Ridgley emphasized that the Rights Plan was not adopted
in response to any effort to acquire control of the Company, and
said the Company is not aware of any such effort.
In connection with the adoption of the Rights Plan, the
Company's Board declared a dividend of one Right for each
outstanding share of Common Stock. Each Right will entitle
shareholders to purchase one tenth of a share of Common Stock for
$10.00. In the event that any person acquires more than 15% of
the outstanding Common Stock, subject to the terms of the Rights
Plan, the Right becomes exercisable entitling each holder (other
than the acquiring person or group), for a purchase price equal
to ten times the current purchase price of the Right, to purchase
that number of shares of Common Stock having a market value equal
to twenty times the purchase price of the Right.

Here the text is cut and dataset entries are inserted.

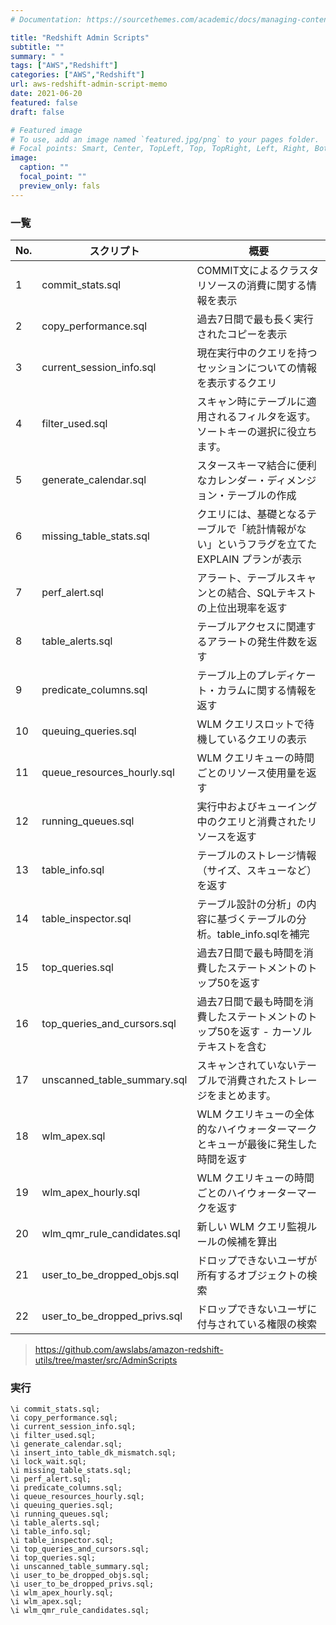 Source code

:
 ```yaml
---
# Documentation: https://sourcethemes.com/academic/docs/managing-content/

title: "Redshift Admin Scripts"
subtitle: ""
summary: " "
tags: ["AWS","Redshift"]
categories: ["AWS","Redshift"]
url: aws-redshift-admin-script-memo
date: 2021-06-20
featured: false
draft: false

# Featured image
# To use, add an image named `featured.jpg/png` to your pages folder.
# Focal points: Smart, Center, TopLeft, Top, TopRight, Left, Right, BottomLeft, Bottom, BottomRight.
image:
  caption: ""
  focal_point: ""
  preview_only: fals
---
```


### 一覧

| No.  | スクリプト                   | 概要                                                         |
| ---- | ---------------------------- | ------------------------------------------------------------ |
| 1    | commit_stats.sql             | COMMIT文によるクラスタリソースの消費に関する情報を表示       |
| 2    | copy_performance.sql         | 過去7日間で最も長く実行されたコピーを表示                    |
| 3    | current_session_info.sql     | 現在実行中のクエリを持つセッションについての情報を表示するクエリ |
| 4    | filter_used.sql              | スキャン時にテーブルに適用されるフィルタを返す。ソートキーの選択に役立ちます。 |
| 5    | generate_calendar.sql        | スタースキーマ結合に便利なカレンダー・ディメンジョン・テーブルの作成 |
| 6    | missing_table_stats.sql      | クエリには、基礎となるテーブルで「統計情報がない」というフラグを立てた EXPLAIN プランが表示 |
| 7    | perf_alert.sql               | アラート、テーブルスキャンとの結合、SQLテキストの上位出現率を返す |
| 8    | table_alerts.sql             | テーブルアクセスに関連するアラートの発生件数を返す           |
| 9    | predicate_columns.sql        | テーブル上のプレディケート・カラムに関する情報を返す         |
| 10   | queuing_queries.sql          | WLM クエリスロットで待機しているクエリの表示                 |
| 11   | queue_resources_hourly.sql   | WLM クエリキューの時間ごとのリソース使用量を返す             |
| 12   | running_queues.sql           | 実行中およびキューイング中のクエリと消費されたリソースを返す |
| 13   | table_info.sql               | テーブルのストレージ情報（サイズ、スキューなど）を返す       |
| 14   | table_inspector.sql          | テーブル設計の分析」の内容に基づくテーブルの分析。table_info.sqlを補完 |
| 15   | top_queries.sql              | 過去7日間で最も時間を消費したステートメントのトップ50を返す  |
| 16   | top_queries_and_cursors.sql  | 過去7日間で最も時間を消費したステートメントのトップ50を返す - カーソルテキストを含む |
| 17   | unscanned_table_summary.sql  | スキャンされていないテーブルで消費されたストレージをまとめます。 |
| 18   | wlm_apex.sql                 | WLM クエリキューの全体的なハイウォーターマークとキューが最後に発生した時間を返す |
| 19   | wlm_apex_hourly.sql          | WLM クエリキューの時間ごとのハイウォーターマークを返す       |
| 20   | wlm_qmr_rule_candidates.sql  | 新しい WLM クエリ監視ルールの候補を算出                      |
| 21   | user_to_be_dropped_objs.sql  | ドロップできないユーザが所有するオブジェクトの検索           |
| 22   | user_to_be_dropped_privs.sql | ドロップできないユーザに付与されている権限の検索             |

> https://github.com/awslabs/amazon-redshift-utils/tree/master/src/AdminScripts

### 実行

```
\i commit_stats.sql;
\i copy_performance.sql;
\i current_session_info.sql;
\i filter_used.sql;
\i generate_calendar.sql;
\i insert_into_table_dk_mismatch.sql;
\i lock_wait.sql;
\i missing_table_stats.sql;
\i perf_alert.sql;
\i predicate_columns.sql;
\i queue_resources_hourly.sql;
\i queuing_queries.sql;
\i running_queues.sql;
\i table_alerts.sql;
\i table_info.sql;
\i table_inspector.sql;
\i top_queries_and_cursors.sql;
\i top_queries.sql;
\i unscanned_table_summary.sql;
\i user_to_be_dropped_objs.sql;
\i user_to_be_dropped_privs.sql;
\i wlm_apex_hourly.sql;
\i wlm_apex.sql;
\i wlm_qmr_rule_candidates.sql;
```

If the Company were acquired in a merger or other
business combination transaction after a person has acquired 15%
or more of the Company's outstanding Common Stock, each Right
would entitle its holder to purchase, for a price equal to ten
times the current purchase price of the Right, a number of the
acquiring company's common shares having a market value of twenty
times the current exercise price of the Right.
Rights will be distributed to shareholders of record on
March 15, 1996. No separate certificates will be issued. The
Rights will be evidenced by the existing stock certificates and
will expire on March 15, 2006. The distribution is not taxable
to shareholders. Details are contained in a letter to
shareholders that will be mailed to all shareholders of the
Company immediately after the record date.
Northwest Natural Gas Company serves about 410,000 gas
utility customers in Oregon and southwest Washington.